Yesterday I finally made the appointment and went back to see my counselor to talk about everything that has been going on lately with me and with the man who hurt me. I had not been very thrilled with the thought of going back to counseling to be honest. I do like my counselor a lot, and she has been a great help in this whole thing, but opening up to someone after so many years of this all being a huge huge secret, sometimes just gets way too big for me. But at the same time, when I walk out of her office at the end of the session, I feel like I am leaving a little part of the hurt behind, which I never have to talk about again unless I want to, and I guess it's that feeling which makes me go back.

So yesterday, after a rather unpleasant Gyn appointment I packed up all of my courage and went off to see my counselor. The whole session started off okay, untill she said something to me that made me really really mad. She told me that before I can heal I need to forgive him for what happened, because he is just a sick man. Why should I ever forgive him?? I just do not understand why she would say something like that, after all of the things he did, for half of my life he did them... and I am supposed to forgive him?
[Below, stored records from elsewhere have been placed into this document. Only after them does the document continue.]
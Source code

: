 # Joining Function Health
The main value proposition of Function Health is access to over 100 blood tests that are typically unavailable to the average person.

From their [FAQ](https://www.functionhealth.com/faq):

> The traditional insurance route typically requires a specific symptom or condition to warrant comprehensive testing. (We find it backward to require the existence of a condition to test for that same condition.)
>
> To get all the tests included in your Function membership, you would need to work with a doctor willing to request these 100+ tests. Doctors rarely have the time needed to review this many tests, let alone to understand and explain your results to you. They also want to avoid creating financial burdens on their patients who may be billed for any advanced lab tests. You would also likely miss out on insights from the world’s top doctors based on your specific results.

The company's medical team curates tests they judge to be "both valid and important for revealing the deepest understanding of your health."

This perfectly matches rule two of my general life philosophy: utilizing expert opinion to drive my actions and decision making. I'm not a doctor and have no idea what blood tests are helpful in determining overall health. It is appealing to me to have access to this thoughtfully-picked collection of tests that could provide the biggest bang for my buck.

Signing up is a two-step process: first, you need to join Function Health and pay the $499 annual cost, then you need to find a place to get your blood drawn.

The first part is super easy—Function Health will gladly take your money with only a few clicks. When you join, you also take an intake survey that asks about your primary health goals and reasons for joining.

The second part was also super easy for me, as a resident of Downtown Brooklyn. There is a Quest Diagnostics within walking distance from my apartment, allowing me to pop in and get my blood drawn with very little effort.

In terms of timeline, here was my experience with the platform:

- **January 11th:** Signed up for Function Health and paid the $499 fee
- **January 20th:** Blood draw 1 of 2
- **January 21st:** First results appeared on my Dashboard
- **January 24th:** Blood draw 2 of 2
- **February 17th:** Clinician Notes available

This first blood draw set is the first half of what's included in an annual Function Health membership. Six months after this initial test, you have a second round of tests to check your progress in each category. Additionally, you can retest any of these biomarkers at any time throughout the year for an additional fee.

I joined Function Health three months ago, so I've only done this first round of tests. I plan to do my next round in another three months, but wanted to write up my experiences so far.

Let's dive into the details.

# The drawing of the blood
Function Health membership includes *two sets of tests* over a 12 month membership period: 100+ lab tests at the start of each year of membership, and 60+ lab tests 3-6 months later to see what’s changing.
After she said it, I sat there staring for what felt like an hour and then I realised how much that annoyed me. So I questioned her on it, and she said that many survivors find it very healing to forgive the people who hurt them. To be honest, if I said I forgive him I would be telling one huge lie, and I wont do it, ever. I felt kind of betrayed in a way, when she said it. I guess after all I have told her, the hardest, darkest parts of my life, it felt as though she was making excuses for him.

Why should he ever be forgiven? And by me? No way.

So, any thoughts? Has anyone else had to deal with something like this before? I just don't understand how to do that, and how it could ever be a healing thing to do. So any input on this would be much appreciated!